HCII Seminar Series - Nazanin Andalibi
Nazanin (Naz) Andalibi
Assistant Professor, University of Michigan School of Information
This seminar will be presented virtually.
"Where is the Human in Emotion Recognition/AI Technologies?"
Emotions are powerful, mediate humans’ experiences with their surroundings, and impact decision-making and attention online and off. Sharing and signaling one’s emotions to other humans can be beneficial, but involves privacy calculations and complex decision-making processes. Indeed, human emotions are deeply personal and contextual. Yet, artificial intelligence (AI) algorithms that claim to recognize, detect, predict, and infer emotions, emotional states, and mental health status — broadly referred to as emotion recognition/AI — are on the rise. Emotion recognition/AI uses data sources such as social media behavior, streaming service use, voice, facial expressions, biometrics, and body language in ways often unknown to data subjects.
Interdisciplinary critical emotion recognition/AI discourse centers validity concerns, racial bias, misalignments with emotion theories, and calls to ban it until more is known about its harms and risks. In this talk, I will share my recent mixed methods work on: 1) data subjects’ attitudes toward and conceptions of emotion recognition/AI; and 2) inventors’ conceptions and justifications of emotion recognition/AI developed in contexts such as work and mental health. I will conclude by discussing this work’s implications and future directions. I advocate for human-centered, relational ethics, and justice-oriented approaches in the design, development, deployment, evaluation, and regulation of emotion recognition/AI.
Dr. Nazanin Andalibi is an Assistant Professor at the University of Michigan School of Information. She is also affiliated with the Center for Social Media Responsibility, the Center for Ethics, Society, and Computing, and the Digital Studies Institute. Her research interests are in social computing and HCI. Her work centers around relationships between emotions, identity, and technologies in contexts ranging from social media to artificial intelligence, often with attention to marginalization, social positions, and power.
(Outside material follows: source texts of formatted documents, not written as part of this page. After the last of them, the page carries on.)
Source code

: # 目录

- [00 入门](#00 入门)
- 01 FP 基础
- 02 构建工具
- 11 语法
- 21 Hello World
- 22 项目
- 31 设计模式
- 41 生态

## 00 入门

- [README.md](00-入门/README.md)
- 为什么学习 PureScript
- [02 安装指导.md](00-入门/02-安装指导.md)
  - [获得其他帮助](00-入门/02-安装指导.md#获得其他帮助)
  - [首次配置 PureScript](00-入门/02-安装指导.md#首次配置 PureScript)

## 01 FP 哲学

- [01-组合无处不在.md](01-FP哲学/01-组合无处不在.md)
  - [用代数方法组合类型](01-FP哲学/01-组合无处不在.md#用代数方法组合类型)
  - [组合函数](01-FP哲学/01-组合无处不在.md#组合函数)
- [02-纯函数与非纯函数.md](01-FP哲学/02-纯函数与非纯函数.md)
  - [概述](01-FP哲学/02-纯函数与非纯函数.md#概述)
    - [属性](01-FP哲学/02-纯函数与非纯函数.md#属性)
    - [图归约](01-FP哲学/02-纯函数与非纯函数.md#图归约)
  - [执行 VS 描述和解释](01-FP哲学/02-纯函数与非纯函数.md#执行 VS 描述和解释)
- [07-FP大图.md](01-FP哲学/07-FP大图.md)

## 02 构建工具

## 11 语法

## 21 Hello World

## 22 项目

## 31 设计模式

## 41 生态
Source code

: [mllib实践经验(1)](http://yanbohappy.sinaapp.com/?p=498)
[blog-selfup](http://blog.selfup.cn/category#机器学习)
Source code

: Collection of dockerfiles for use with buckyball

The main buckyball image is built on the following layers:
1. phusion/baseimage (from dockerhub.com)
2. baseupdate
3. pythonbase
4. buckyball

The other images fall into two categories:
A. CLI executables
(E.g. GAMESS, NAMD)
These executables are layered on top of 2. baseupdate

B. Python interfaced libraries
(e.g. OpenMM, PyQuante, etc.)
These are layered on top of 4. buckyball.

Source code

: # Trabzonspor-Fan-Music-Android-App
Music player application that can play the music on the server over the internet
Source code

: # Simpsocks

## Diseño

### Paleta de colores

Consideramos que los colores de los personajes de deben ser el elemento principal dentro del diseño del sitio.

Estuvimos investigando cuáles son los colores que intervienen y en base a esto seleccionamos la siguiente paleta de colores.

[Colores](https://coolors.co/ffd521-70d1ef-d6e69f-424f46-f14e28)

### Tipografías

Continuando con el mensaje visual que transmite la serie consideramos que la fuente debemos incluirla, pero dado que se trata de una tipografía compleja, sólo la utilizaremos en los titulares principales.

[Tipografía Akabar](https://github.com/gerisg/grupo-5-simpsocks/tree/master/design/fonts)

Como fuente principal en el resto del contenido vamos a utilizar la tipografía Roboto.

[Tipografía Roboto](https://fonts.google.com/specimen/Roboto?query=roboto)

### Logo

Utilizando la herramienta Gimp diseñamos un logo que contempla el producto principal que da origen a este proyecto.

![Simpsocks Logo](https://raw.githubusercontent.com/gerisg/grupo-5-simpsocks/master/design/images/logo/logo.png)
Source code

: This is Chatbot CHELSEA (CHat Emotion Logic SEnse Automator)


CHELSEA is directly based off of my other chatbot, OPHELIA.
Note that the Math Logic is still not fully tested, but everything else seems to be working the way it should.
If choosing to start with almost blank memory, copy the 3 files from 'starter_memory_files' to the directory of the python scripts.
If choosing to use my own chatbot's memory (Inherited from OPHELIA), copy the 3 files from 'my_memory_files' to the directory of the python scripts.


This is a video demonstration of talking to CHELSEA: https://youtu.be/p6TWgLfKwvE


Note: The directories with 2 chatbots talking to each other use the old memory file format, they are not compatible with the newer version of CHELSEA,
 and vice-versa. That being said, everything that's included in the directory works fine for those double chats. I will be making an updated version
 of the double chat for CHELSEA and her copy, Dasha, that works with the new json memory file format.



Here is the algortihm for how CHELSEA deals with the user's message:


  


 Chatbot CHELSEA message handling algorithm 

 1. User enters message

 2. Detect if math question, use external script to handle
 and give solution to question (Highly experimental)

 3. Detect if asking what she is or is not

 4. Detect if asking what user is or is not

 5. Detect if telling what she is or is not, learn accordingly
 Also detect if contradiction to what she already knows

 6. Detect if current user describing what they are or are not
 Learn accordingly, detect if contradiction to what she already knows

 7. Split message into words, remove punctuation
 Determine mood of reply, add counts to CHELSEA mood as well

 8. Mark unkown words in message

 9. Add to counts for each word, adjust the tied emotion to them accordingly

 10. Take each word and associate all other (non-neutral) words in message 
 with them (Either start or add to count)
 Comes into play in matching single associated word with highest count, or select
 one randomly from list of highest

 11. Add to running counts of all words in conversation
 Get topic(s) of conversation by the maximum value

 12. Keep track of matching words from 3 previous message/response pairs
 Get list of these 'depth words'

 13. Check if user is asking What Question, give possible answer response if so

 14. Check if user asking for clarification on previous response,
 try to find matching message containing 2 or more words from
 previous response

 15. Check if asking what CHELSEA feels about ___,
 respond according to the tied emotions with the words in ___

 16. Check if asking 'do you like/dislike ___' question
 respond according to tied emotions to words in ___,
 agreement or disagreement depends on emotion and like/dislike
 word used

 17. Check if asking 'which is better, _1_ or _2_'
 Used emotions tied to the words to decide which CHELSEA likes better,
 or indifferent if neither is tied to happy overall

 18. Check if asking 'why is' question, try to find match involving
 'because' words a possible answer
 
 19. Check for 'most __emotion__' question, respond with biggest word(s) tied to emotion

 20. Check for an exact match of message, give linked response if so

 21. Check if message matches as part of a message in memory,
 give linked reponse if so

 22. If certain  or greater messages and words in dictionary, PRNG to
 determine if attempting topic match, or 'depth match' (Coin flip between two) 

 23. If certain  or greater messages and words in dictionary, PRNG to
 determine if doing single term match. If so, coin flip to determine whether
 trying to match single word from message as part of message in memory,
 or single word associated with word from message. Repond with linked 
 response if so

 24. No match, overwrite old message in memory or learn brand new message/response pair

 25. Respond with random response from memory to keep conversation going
Andalibi's scholarship informs theory, design, activism, and policy for socio-technical futures that foreground marginalized individuals’ values and needs to support qualities such as wellbeing, privacy, ethics, and justice. Andalibi’s work is published in venues including ACM CHI, CSCW, TOCHI, JMIR, and New Media and Society, and featured by media outlets such as CNN, Fast Company, and Huffington Post. Her publications have received Best Paper and Honorable Mention Awards at ACM CHI and CSCW and her work is sponsored by the National Science Foundation and the Digital Studies Institute.